A Midsummer Night's Mirror

I’ll say it, and I don’t give a hoot who hears me: A Midsummer Night’s Dream is the most delightful Shakespeare play. There it is. You heard it here first, from an eighteen-year old who, before this year, had only read Romeo and Juliet and Julius Caesar for school.

I can respect the language in any Shakespeare play. The man was a marvelous connoisseur of the English language. However, I’ve never been so immersed in one of his works before. This play threw me onto a rollercoaster ride. I knew I loved this play when I was in public, having my dinner and studying, and I came across the argument catastrophe in the forest between the four lovers.

“Get you gone, you dwarf!” says Lysander, and I gasp out loud and look around at all the other people enjoying their sushi, wondering if anyone understands just how infuriating this young man is. No one understood my horror. But I finally understood the power of William Shakespeare. I was transported to the audience of the 16th century, gasping and laughing and crying with and for these characters. The man was a genius! And this certain play is just. Hilarious. Where else can you find an elegant, beautiful fairy queen admit to her king, “Methought I was enamored of an ass” (4.1.76)? Where else can you fall in love with a delightfully imbecilic overachiever who wants so desperately to be a lion (and every other part in the play) that he cries, “I will aggravate my voice so that I will roar you as gently as any sucking dove” (1.2.74-75)? I’ll wait.

But there was one problem in this delightful little comedy. One little bruise on this peach that left a sad taste in my mouth. Her name was Helena.

Shakespeare threw a curve ball into his comedy. Bottom the Weaver was a character with a similar purpose to Helena—he was a relatable goofball. The audience could laugh at Bottom and themselves simultaneously, and leave the theater more humble than they came.

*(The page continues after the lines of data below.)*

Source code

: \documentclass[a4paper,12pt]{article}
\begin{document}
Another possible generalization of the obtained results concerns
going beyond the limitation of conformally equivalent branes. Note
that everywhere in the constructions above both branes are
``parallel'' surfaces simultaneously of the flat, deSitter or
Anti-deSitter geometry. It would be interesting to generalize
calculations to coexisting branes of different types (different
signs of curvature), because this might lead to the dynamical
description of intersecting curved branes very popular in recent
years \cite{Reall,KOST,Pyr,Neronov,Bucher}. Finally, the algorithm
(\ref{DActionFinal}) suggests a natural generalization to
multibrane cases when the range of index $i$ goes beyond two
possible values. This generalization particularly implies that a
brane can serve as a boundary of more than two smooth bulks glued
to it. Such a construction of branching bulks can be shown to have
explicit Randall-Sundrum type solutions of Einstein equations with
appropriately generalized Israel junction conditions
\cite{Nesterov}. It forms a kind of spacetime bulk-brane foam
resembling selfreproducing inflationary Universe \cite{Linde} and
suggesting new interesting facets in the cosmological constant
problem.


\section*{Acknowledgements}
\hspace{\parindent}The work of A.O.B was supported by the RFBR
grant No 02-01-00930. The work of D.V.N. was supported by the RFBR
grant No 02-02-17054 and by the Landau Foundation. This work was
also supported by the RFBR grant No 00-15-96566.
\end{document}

However, it’s difficult to laugh at Helena. She alone is the character to inspire tears in the audience during this masterpiece. The young lady is strong and beautiful. Her love for Demetrius is entirely unspoiled throughout the whole of the play.

“It is not night when I do see your face,
Therefore I think I am not in the night;
Nor doth this wood lack worlds of company,
For you, in my respect, are all the world.
Then how can it be said I am alone
When all the world is here to look on me?” (2.1.220-226)

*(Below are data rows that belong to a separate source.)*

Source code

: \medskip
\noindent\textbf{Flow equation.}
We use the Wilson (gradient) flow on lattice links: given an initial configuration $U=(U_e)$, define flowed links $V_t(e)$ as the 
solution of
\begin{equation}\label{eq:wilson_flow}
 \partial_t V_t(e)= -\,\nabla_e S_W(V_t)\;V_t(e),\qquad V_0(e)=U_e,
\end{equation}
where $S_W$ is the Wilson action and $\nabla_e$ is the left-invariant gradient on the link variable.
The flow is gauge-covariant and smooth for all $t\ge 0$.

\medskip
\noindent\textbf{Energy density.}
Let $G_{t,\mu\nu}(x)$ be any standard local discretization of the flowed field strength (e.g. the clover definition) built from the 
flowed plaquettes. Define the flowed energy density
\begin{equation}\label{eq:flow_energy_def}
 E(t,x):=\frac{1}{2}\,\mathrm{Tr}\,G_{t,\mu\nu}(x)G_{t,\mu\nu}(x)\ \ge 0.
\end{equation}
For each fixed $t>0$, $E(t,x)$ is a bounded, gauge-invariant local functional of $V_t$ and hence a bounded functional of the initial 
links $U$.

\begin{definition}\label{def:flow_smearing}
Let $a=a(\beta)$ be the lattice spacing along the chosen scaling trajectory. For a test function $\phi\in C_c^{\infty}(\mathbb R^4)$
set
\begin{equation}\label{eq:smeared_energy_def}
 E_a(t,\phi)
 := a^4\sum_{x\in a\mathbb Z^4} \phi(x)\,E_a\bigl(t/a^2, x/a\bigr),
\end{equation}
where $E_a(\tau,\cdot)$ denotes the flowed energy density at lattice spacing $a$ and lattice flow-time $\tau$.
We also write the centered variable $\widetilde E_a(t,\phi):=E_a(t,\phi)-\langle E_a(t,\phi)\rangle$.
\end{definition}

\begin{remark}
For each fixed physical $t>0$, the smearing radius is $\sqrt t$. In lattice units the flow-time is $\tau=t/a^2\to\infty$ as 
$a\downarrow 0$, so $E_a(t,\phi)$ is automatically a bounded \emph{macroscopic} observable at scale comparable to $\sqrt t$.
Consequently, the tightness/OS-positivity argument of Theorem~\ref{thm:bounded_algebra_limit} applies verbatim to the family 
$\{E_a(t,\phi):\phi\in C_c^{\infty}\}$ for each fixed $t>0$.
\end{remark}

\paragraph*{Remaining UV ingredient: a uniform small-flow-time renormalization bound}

Isn’t it beautiful? The girl is smitten and true to the sentiment, to her love, during five acts of turbulence.

But Helena’s hope is quickly draining as the plot furthers, because this unfailing love of hers is also unrequited. Demetrius is a cruel young man focused on a woman that does not care for him. To Helena he is heartless.

“Do I entice you? Do I speak you fair?
Or rather do I not in plainest truth
Tell you I do not nor I cannot love you?” (2.1.199-201)

Perhaps the unrequited love from your youth wasn’t quite as wounding, but we can all recognize and sympathize with the fall of Helena’s heart here. She’s an incredibly relatable character, but she’s a rather tragic character to relate to. We begin to believe ourselves just as “ugly as a bear” (2.2.100) as our beloved Helena while she wanders muddy and forgotten through the forest.

But then, Oberon. Here is where Shakespeare shows his Christian side. This is the redeeming character for our tragic Helena.

While Helena is being torn apart by Demetrius’ sharp words, the fairy king is watching. He sees the entire exchange, and by the time Demetrius deserts her, Oberon shows a very tender affection for the girl. He goes so far as to make her a promise.

“Fare thee well, nymph. Ere he do leave this grove
Thou shalt fly him, and he shall seek thy love.” (2.1.245-246)

This fairy king values the underdog of this story. More than that, he can recognize the unfailing love Helena has for this young man, and Oberon wishes to encourage it, this human characteristic that will be the same thing to inspire Puck to declare, “Lord, what fools these mortals be!” (3.2.115). Please, reader, don’t miss this. Oberon calls this pathetic, heartsick girl “nymph.” Nymphs were often the victims of satyrs in old Greek mythology. They were the enticing presences that often fled from eager lustful creatures. Then, the promise. It’s clear as a bell: the language of Oberon’s line gives us a hint that Helena has reason to hope. The fairy king is flipping the script for her.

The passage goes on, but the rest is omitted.